DATA UNDER STUDY:
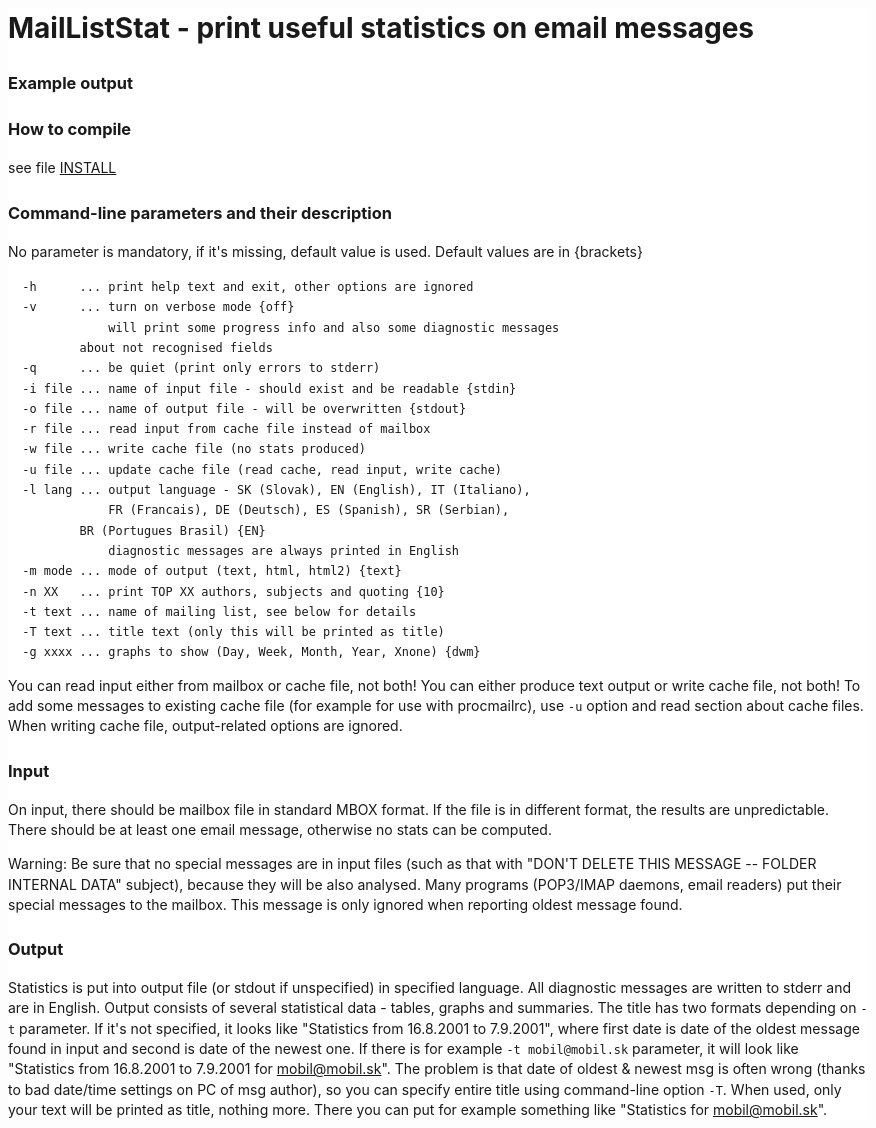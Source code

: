 # MailListStat  - print useful statistics on email messages

### Example output


### How to compile
see file [INSTALL](INSTALL)

### Command-line parameters and their description
  No parameter is mandatory, if it's missing, default value is used. Default values are in {brackets}
```
  -h      ... print help text and exit, other options are ignored
  -v      ... turn on verbose mode {off}
              will print some progress info and also some diagnostic messages
	      about not recognised fields
  -q      ... be quiet (print only errors to stderr)
  -i file ... name of input file - should exist and be readable {stdin}
  -o file ... name of output file - will be overwritten {stdout}
  -r file ... read input from cache file instead of mailbox
  -w file ... write cache file (no stats produced)
  -u file ... update cache file (read cache, read input, write cache)
  -l lang ... output language - SK (Slovak), EN (English), IT (Italiano),
              FR (Francais), DE (Deutsch), ES (Spanish), SR (Serbian),
	      BR (Portugues Brasil) {EN}
              diagnostic messages are always printed in English
  -m mode ... mode of output (text, html, html2) {text}
  -n XX   ... print TOP XX authors, subjects and quoting {10}
  -t text ... name of mailing list, see below for details
  -T text ... title text (only this will be printed as title)
  -g xxxx ... graphs to show (Day, Week, Month, Year, Xnone) {dwm}
```
  You can read input either from mailbox or cache file, not both!
  You can either produce text output or write cache file, not both!
  To add some messages to existing cache file (for example for use with
  procmailrc), use `-u` option and read section about cache files.
  When writing cache file, output-related options are ignored.

### Input
  On input, there should be mailbox file in standard MBOX format. If the file
  is in different format, the results are unpredictable. There should be at
  least one email message, otherwise no stats can be computed.

  Warning: Be sure that no special messages are in input files (such as that
  with "DON'T DELETE THIS MESSAGE -- FOLDER INTERNAL DATA" subject), because
  they will be also analysed. Many programs (POP3/IMAP daemons, email readers)
  put their special messages to the mailbox. This message is only ignored when
  reporting oldest message found.

### Output
  Statistics is put into output file (or stdout if unspecified) in specified
  language. All diagnostic messages are written to stderr and are in English.
  Output consists of several statistical data - tables, graphs and summaries.
  The title has two formats depending on `-t` parameter. If it's not specified,
  it looks like "Statistics from 16.8.2001 to 7.9.2001", where first date is
  date of the oldest message found in input and second is date of the newest
  one. If there is for example `-t mobil@mobil.sk` parameter, it will look like
  "Statistics from 16.8.2001 to 7.9.2001 for mobil@mobil.sk". The problem is
  that date of oldest & newest msg is often wrong (thanks to bad date/time
  settings on PC of msg author), so you can specify entire title using
  command-line option `-T`. When used, only your text will be printed as title,
  nothing more. There you can put for example something like "Statistics for
  mobil@mobil.sk".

WORK TO BE COMPLETED: Restate word for word the entries above from the line with "DELETE THIS MESSAGE" through the line with "it looks like", inclusive, leaving out everything else.

RESULT:
  with "DON'T DELETE THIS MESSAGE -- FOLDER INTERNAL DATA" subject), because
  they will be also analysed. Many programs (POP3/IMAP daemons, email readers)
  put their special messages to the mailbox. This message is only ignored when
  reporting oldest message found.

### Output
  Statistics is put into output file (or stdout if unspecified) in specified
  language. All diagnostic messages are written to stderr and are in English.
  Output consists of several statistical data - tables, graphs and summaries.
  The title has two formats depending on `-t` parameter. If it's not specified,
  it looks like "Statistics from 16.8.2001 to 7.9.2001", where first date is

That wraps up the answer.